I wrote about the importance of developing your author brand. Jane retweeted it (thank you Jane, you’re fabulous) and I noticed that one of the responses was a tweet that said, This kind of thing makes me despair utterly.
So I wanted to stress that I write about brands not as a marketing tactic, but as unmarketing. And unmarketing means that your brand is so remarkable that you don’t have to market it; it markets itself.
And you develop a remarkable brand by being a remarkable writer.
Online, you are your content. You are your voice. And your voice and your content combine to form your brand.
So great, well-written content = great brand.
Mediocre content = mediocre brand.
The reason why a brand is necessary for survival is because it doesn’t just promote, it filters and curates. As the distribution barriers collapse and more and more people publish online, readers need to know where to go and who to trust in order to find great material without sorting through all the crap. If readers trust you, and your well-defined creative vision, they will go to you to find cool stuff to read, and also to share and recommend to their friends.
(This doesn’t just apply to writers, by the way, but also to publishers and editors. These brands can “riff off each other” and bring different kinds of benefits to the writer/editor/publisher relationships. Which makes me wonder if, in the future, we’ll see prominent and recurring author-editor partnerships the way we see director-actor partnerships in the movies.)
Your brand stands for who you are and what you write about. It stands for a personality and set of values that readers can identify with. In the new, still-emerging model of publishing, your brand is no longer solely defined by your books. It is defined more and more by your online presence -- your blogging and microblogging and interaction with your community -- and supported by your books.
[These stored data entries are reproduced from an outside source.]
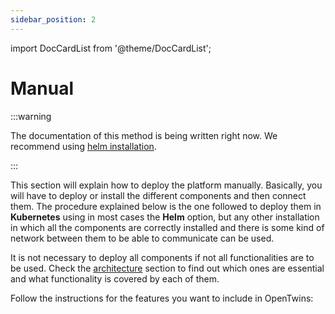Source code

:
 ```yaml
---
sidebar_position: 2
---
```


import DocCardList from '@theme/DocCardList';

# Manual

:::warning

The documentation of this method is being written right now. We recommend using [helm installation](./using-helm.mdx).

:::

This section will explain how to deploy the platform manually. Basically, you will have to deploy or install the different components and then connect them. The procedure explained below is the one followed to deploy them in **Kubernetes** using in most cases the **Helm** option, but any other installation in which all the components are correctly installed and there is some kind of network between them to be able to communicate can be used. 

It is not necessary to deploy all components if not all functionalities are to be used. Check the [architecture](../overview/architecture.md) section to find out which ones are essential and what functionality is covered by each of them.

Follow the instructions for the features you want to include in OpenTwins:

<DocCardList className="DocCardList--no-description"/>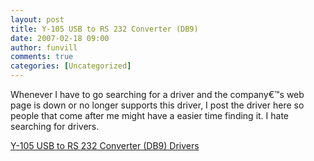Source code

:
 ```yaml
---
layout: post
title: Y-105 USB to RS 232 Converter (DB9)
date: 2007-02-18 09:00
author: funvill
comments: true
categories: [Uncategorized]
---
```

Whenever I have to go searching for a driver and the company€™s web page is down or no longer supports this driver, I post the driver here so people that come after me might have a easier time finding it.
I hate searching for drivers.

<a href="http://www.abluestar.com/blog/wp-content/uploads/2007/05/y-10501may2007_1523.zip" title="Y-105 USB to RS 232 Converter (DB9)">Y-105 USB to RS 232 Converter (DB9) Drivers</a>
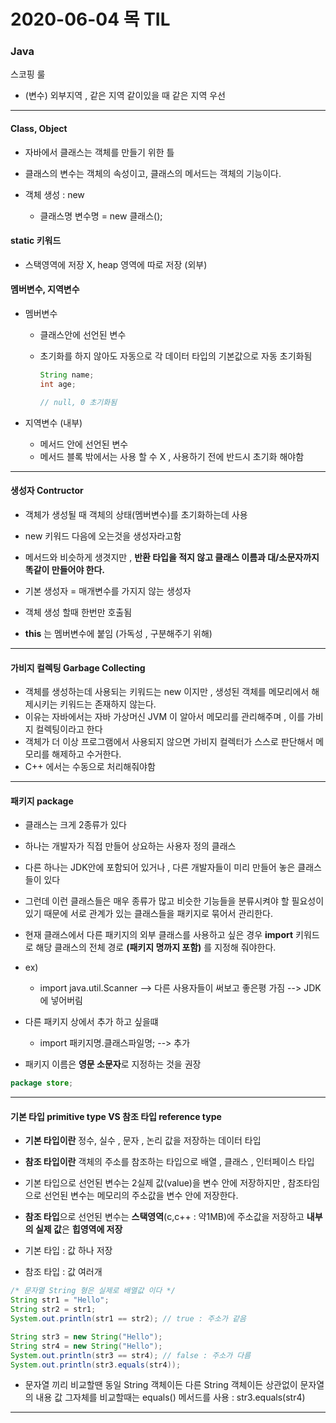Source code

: # 2020-06-04 목 TIL

### Java

스코핑 룰

- (변수) 외부지역 , 같은 지역 같이있을 때 같은 지역 우선 

***

#### Class, Object

- 자바에서 클래스는 객체를 만들기 위한 틀
- 클래스의 변수는 객체의 속성이고, 클래스의 메서드는 객체의 기능이다.

- 객체 생성 : new
  - 클래스명 변수명 = new 클래스();



#### static 키워드

- 스택영역에 저장 X, heap 영역에 따로 저장 (외부)



#### 멤버변수, 지역변수

- 멤버변수

  - 클래스안에 선언된 변수

  - 초기화를 하지 않아도 자동으로 각 데이터 타입의 기본값으로 자동 초기화됨

    ```java
    String name;
    int age;
    
    // null, 0 초기화됨 
    ```

    

- 지역변수 (내부)

  - 메서드 안에 선언된 변수
  - 메서드 블록 밖에서는 사용 할 수 X , 사용하기 전에 반드시 초기화 해야함 

***

#### 생성자 Contructor

- 객체가 생성될 때 객체의 상태(멤버변수)를 초기화하는데 사용
- new 키워드 다음에 오는것을 생성자라고함 
- 메서드와 비슷하게 생겻지만 , **반환 타입을 적지 않고 클래스 이름과 대/소문자까지 똑같이 만들어야 한다.**
- 기본 생성자 = 매개변수를 가지지 않는 생성자

- 객체 생성 할때 한번만 호출됨

- **this** 는 멤버변수에 붙임 (가독성 , 구분해주기 위해)

***

#### 가비지 컬렉팅 Garbage Collecting 

- 객체를 생성하는데 사용되는 키워드는 new 이지만 , 생성된 객체를 메모리에서 해제시키는 키워드는 존재하지 않는다.
- 이유는 자바에서는 자바 가상머신 JVM 이 알아서 메모리를 관리해주며 , 이를 가비지 컬렉팅이라고 한다
- 객체가 더 이상 프로그램에서 사용되지 않으면 가비지 컬렉터가 스스로 판단해서 메모리를 해제하고 수거한다.
- C++ 에서는 수동으로 처리해줘야함 

***

#### 패키지 package

- 클래스는 크게 2종류가 있다
- 하나는 개발자가 직접 만들어 상요하는 사용자 정의 클래스
- 다른 하나는 JDK안에 포함되어 있거나 , 다른 개발자들이 미리 만들어 놓은 클래스들이 있다
- 그런데 이런 클래스들은 매우 종류가 많고 비슷한 기능들을 분류시켜야 할 필요성이 있기 때문에 서로 관계가 있는 클래스들을 패키지로 묶어서 관리한다.
- 현재 클래스에서 다른 패키지의 외부 클래스를 사용하고 싶은 경우 **import** 키워드로 해당 클래스의 전체 경로 **(패키지 명까지 포함)** 를 지정해 줘야한다.

- ex) 
  - import java.util.Scanner --> 다른 사용자들이 써보고 좋은평 가짐 --> JDK 에 넣어버림 

- 다른 패키지 상에서 추가 하고 싶을떄
  - import 패키지명.클래스파일명; --> 추가

- 패키지 이름은 **영문 소문자**로 지정하는 것을 권장 

```java
package store;
```

***

#### 기본 타입 primitive type VS 참조 타입 reference type

- **기본 타입이란** 정수, 실수 , 문자 , 논리 값을 저장하는 데이터 타입
- **참조 타입이란** 객체의 주소를 참조하는 타입으로 배열 , 클래스 , 인터페이스 타입
- 기본 타입으로 선언된 변수는 2실제 값(value)을 변수 안에 저장하지만 , 참조타임으로 선언된 변수는 메모리의 주소값을 변수 안에 저장한다.
- **참조 타입**으로 선언된 변수는 **스택영역**(c,c++ : 약1MB)에 주소값을 저장하고 **내부의 실제 값**은 **힙영역에 저장**

- 기본 타입 : 값 하나 저장
- 참조 타입 : 값 여러개 

```java
/* 문자열 String 형은 실제로 배열값 이다 */
String str1 = "Hello";
String str2 = str1;
System.out.println(str1 == str2); // true : 주소가 같음 

String str3 = new String("Hello");
String str4 = new String("Hello");
System.out.println(str3 == str4); // false : 주소가 다름 
System.out.println(str3.equals(str4));
```

- 문자열 끼리 비교할땐 동일 String 객체이든 다른 String 객체이든 상관없이 문자열의 내용 값 그자체를 비교할때는 equals() 메서드를 사용 : str3.equals(str4)

***

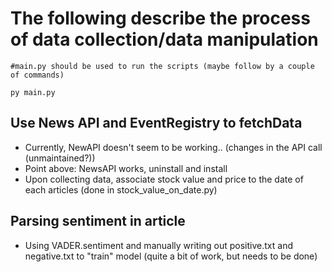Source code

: # The following describe the process of data collection/data manipulation
 ```
 #main.py should be used to run the scripts (maybe follow by a couple of commands)

 py main.py
 ```
## Use News API and EventRegistry to fetchData
* Currently, NewAPI doesn't seem to be working.. (changes in the API call (unmaintained?))
* Point above: NewsAPI works, uninstall and install
* Upon collecting data, associate stock value and price to the date of each articles (done in stock_value_on_date.py)

## Parsing sentiment in article
* Using VADER.sentiment and manually writing out positive.txt and negative.txt to "train" model (quite a bit of 
    work, but needs to be done)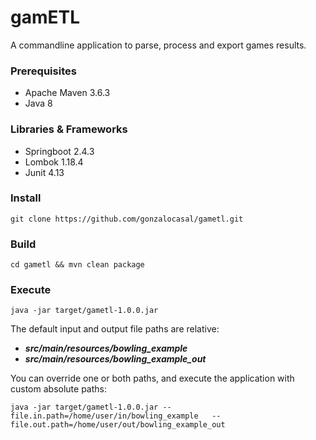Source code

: # gamETL

A commandline application to parse, process and export games results.  

### Prerequisites
* Apache Maven 3.6.3
* Java 8

### Libraries & Frameworks
* Springboot 2.4.3
* Lombok 1.18.4
* Junit 4.13

### Install
```
git clone https://github.com/gonzalocasal/gametl.git
```

### Build
```
cd gametl && mvn clean package
```

### Execute
```
java -jar target/gametl-1.0.0.jar
```
The default input and output file paths are relative: 

* **_src/main/resources/bowling_example_**
* **_src/main/resources/bowling_example_out_**

You can override one or both paths, and execute the application with custom absolute paths:
```
java -jar target/gametl-1.0.0.jar --file.in.path=/home/user/in/bowling_example   --file.out.path=/home/user/out/bowling_example_out
```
This gives your brand the opportunity to grow and evolve, because your readers can share that process with you. In the old model, a writer switching genres also had to change names, so as not to confuse the reader. Readers did not want to pick up a Stephen King novel and discover that it was a romance. As a result, writers got trapped in a 'box': expected to deliver a certain type of novel each time. Once a horror writer, always a horror writer (or secretly, a romance writer under a different name).
In the new model, things will work a little differently. You can’t hide who you are online (and if you’re not willing to be online in the first place, editors and publishers will be much less enthused about working with you.) So a pseudonym will work not to disguise a writer’s identity but to signal a different type of novel (for example: it’s a well-known “secret” that John Banville and Benjamin Black are the same guy, but Banville novels are literary novels and Black novels are mystery-thrillers.) And since, as Dean Koontz once observed, “readers will follow you anywhere” -- because readers become addicted at least partly to your voice, your worldview -- readers will have the chance to follow the writer into a genre they might not have considered otherwise. So instead of being trapped in a box -- or two or three boxes separated from each other -- writers can use pseudonyms to develop different dimensions of the same central, defining brand. The box disappears, and the “brand molecule” takes its place: one aspect, idea or message gradually developing out of another aspect, idea or message.
What holds the brand together will no longer be a specific type of book, but the voice and worldview of the author herself.
A writing career will no longer present itself to the audience as a succession of books with long gaps of silence in-between.
A writing career will be more like an ongoing and steadily evolving process, shared online and interacting with readers … with few, if any, gaps of silence at all. The process won’t be so easily divided into writing and marketing; the writing is the marketing.
Writers should no longer think of themselves as just one type of writer-- just a novelist, or a poet, or a short-story writer. Writing on and for the Web will demand different manifestations of your talent.
And if you’re going to be online on a near-daily basis, it’s not just about socializing and chatting people up. It’s about having something to say, consistently, that will attract the right type of reader (who will go on to pay money for your work).
Which means you have to be passionate about whatever it is that you’re blogging and filtering day-in and day-out for the people formerly known as your audience. Otherwise you won’t be motivated enough to put in the work and time that the process requires, and your writing won’t be charged with the kind of electricity that draws in new readers or keeps old ones hanging around.
Because you have to love the process. You have to embrace it-- all aspects of it -- as an expression of your soul.
In other words, you develop your brand by writing close to your soul.
Which means that, over time, your brand has the chance to take you -- and your readers -- to some unexpected places.